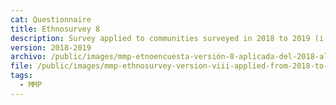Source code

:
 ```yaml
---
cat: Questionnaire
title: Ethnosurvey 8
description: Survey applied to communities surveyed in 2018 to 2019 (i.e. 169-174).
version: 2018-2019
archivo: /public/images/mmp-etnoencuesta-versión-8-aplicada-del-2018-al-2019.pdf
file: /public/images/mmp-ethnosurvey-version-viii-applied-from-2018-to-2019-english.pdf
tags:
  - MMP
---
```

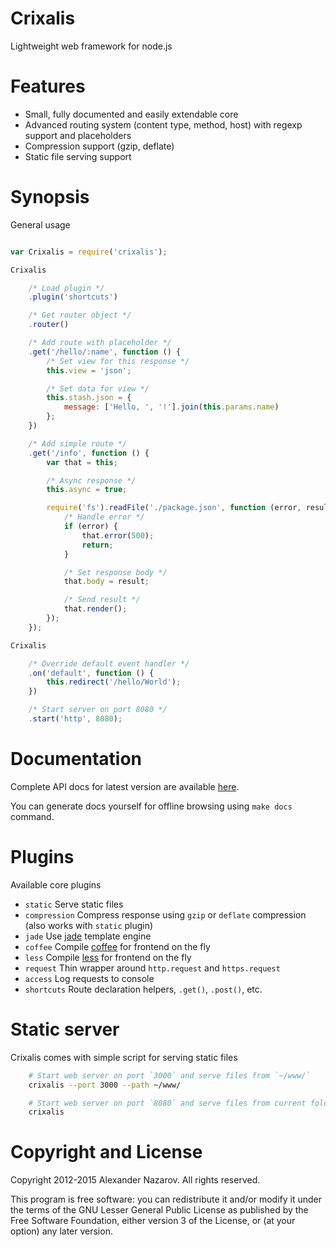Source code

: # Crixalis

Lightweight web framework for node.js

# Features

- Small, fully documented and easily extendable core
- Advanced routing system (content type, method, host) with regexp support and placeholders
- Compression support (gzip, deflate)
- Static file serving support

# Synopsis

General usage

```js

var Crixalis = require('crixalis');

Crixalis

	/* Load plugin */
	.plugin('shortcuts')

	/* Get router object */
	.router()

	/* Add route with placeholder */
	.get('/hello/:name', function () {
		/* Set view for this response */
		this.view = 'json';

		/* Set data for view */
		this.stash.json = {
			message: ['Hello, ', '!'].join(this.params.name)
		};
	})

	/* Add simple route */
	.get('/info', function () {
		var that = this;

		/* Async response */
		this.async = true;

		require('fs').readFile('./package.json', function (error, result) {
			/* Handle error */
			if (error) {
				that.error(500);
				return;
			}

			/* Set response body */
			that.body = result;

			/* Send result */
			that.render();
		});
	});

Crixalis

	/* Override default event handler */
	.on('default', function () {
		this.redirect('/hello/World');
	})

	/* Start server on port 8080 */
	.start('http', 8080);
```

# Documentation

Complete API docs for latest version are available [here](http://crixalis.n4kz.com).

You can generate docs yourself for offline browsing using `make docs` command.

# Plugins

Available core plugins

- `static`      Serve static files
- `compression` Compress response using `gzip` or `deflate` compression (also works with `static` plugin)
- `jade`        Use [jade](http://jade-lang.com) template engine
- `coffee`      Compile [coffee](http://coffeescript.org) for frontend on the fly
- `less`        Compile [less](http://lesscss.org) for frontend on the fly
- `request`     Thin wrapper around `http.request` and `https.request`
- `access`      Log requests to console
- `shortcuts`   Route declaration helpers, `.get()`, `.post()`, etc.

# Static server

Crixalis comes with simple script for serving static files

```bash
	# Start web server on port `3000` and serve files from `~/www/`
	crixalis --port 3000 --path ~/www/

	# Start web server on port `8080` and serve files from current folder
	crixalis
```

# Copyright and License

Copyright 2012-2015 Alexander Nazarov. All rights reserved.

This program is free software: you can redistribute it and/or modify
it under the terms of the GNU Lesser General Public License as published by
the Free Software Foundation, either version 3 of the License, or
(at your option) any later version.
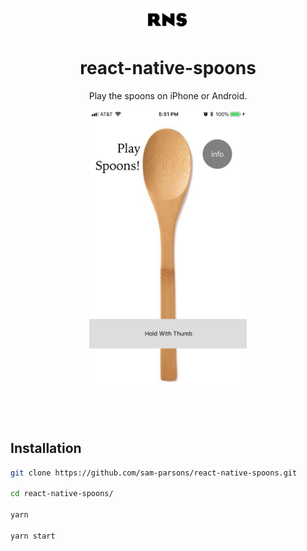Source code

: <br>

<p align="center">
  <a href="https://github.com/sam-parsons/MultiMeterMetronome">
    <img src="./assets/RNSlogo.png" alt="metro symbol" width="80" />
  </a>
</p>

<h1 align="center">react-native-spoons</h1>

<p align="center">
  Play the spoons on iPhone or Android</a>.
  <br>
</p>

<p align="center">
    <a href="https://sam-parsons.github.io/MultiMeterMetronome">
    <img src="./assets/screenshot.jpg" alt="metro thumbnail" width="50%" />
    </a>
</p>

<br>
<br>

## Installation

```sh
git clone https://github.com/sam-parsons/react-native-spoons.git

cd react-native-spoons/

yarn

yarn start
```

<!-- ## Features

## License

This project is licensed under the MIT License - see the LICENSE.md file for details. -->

################

=== WHAT TO WORK ON ===
Reproduce each entry precisely, dropping only the pictures.

=== EXERCISE RESPONSE ===
Source code

:
 ```yaml
---
cat: Questionnaire
title: Ethnosurvey 8
description: Survey applied to communities surveyed in 2018 to 2019 (i.e. 169-174).
version: 2018-2019
archivo: /public/images/mmp-etnoencuesta-versión-8-aplicada-del-2018-al-2019.pdf
file: /public/images/mmp-ethnosurvey-version-viii-applied-from-2018-to-2019-english.pdf
tags:
  - MMP
---
```

Source code

: # Crixalis

Lightweight web framework for node.js

# Features

- Small, fully documented and easily extendable core
- Advanced routing system (content type, method, host) with regexp support and placeholders
- Compression support (gzip, deflate)
- Static file serving support

# Synopsis

General usage

```js

var Crixalis = require('crixalis');

Crixalis

	/* Load plugin */
	.plugin('shortcuts')

	/* Get router object */
	.router()

	/* Add route with placeholder */
	.get('/hello/:name', function () {
		/* Set view for this response */
		this.view = 'json';

		/* Set data for view */
		this.stash.json = {
			message: ['Hello, ', '!'].join(this.params.name)
		};
	})

	/* Add simple route */
	.get('/info', function () {
		var that = this;

		/* Async response */
		this.async = true;

		require('fs').readFile('./package.json', function (error, result) {
			/* Handle error */
			if (error) {
				that.error(500);
				return;
			}

			/* Set response body */
			that.body = result;

			/* Send result */
			that.render();
		});
	});

Crixalis

	/* Override default event handler */
	.on('default', function () {
		this.redirect('/hello/World');
	})

	/* Start server on port 8080 */
	.start('http', 8080);
```

# Documentation

Complete API docs for latest version are available [here](http://crixalis.n4kz.com).

You can generate docs yourself for offline browsing using `make docs` command.

# Plugins

Available core plugins

- `static`      Serve static files
- `compression` Compress response using `gzip` or `deflate` compression (also works with `static` plugin)
- `jade`        Use [jade](http://jade-lang.com) template engine
- `coffee`      Compile [coffee](http://coffeescript.org) for frontend on the fly
- `less`        Compile [less](http://lesscss.org) for frontend on the fly
- `request`     Thin wrapper around `http.request` and `https.request`
- `access`      Log requests to console
- `shortcuts`   Route declaration helpers, `.get()`, `.post()`, etc.

# Static server

Crixalis comes with simple script for serving static files

```bash
	# Start web server on port `3000` and serve files from `~/www/`
	crixalis --port 3000 --path ~/www/

	# Start web server on port `8080` and serve files from current folder
	crixalis
```

# Copyright and License

Copyright 2012-2015 Alexander Nazarov. All rights reserved.

This program is free software: you can redistribute it and/or modify
it under the terms of the GNU Lesser General Public License as published by
the Free Software Foundation, either version 3 of the License, or
(at your option) any later version.
Source code

: <br>

<p align="center">
  <a href="https://github.com/sam-parsons/MultiMeterMetronome">
    <img src="./assets/RNSlogo.png" alt="metro symbol" width="80" />
  </a>
</p>

<h1 align="center">react-native-spoons</h1>

<p align="center">
  Play the spoons on iPhone or Android</a>.
  <br>
</p>

<p align="center">
    <a href="https://sam-parsons.github.io/MultiMeterMetronome">
    <img src="./assets/screenshot.jpg" alt="metro thumbnail" width="50%" />
    </a>
</p>

<br>
<br>

## Installation

```sh
git clone https://github.com/sam-parsons/react-native-spoons.git

cd react-native-spoons/

yarn

yarn start
```

<!-- ## Features

## License

This project is licensed under the MIT License - see the LICENSE.md file for details. -->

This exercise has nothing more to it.